- _Task requirements_
The entries are to be output in full, word for word.

****************************************

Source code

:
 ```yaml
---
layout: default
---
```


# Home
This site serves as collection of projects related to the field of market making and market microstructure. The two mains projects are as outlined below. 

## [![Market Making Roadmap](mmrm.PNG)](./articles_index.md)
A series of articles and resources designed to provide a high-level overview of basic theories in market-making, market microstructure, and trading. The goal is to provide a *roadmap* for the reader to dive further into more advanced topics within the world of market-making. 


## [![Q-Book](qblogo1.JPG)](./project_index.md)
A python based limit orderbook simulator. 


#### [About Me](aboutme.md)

****************************************

- _Your response_
Source code

:
 ```yaml
---
layout: default
---
```


# Home
This site serves as collection of projects related to the field of market making and market microstructure. The two mains projects are as outlined below. 

## [![Market Making Roadmap](mmrm.PNG)](./articles_index.md)
A series of articles and resources designed to provide a high-level overview of basic theories in market-making, market microstructure, and trading. The goal is to provide a *roadmap* for the reader to dive further into more advanced topics within the world of market-making. 


## [![Q-Book](qblogo1.JPG)](./project_index.md)
A python based limit orderbook simulator. 


#### [About Me](aboutme.md)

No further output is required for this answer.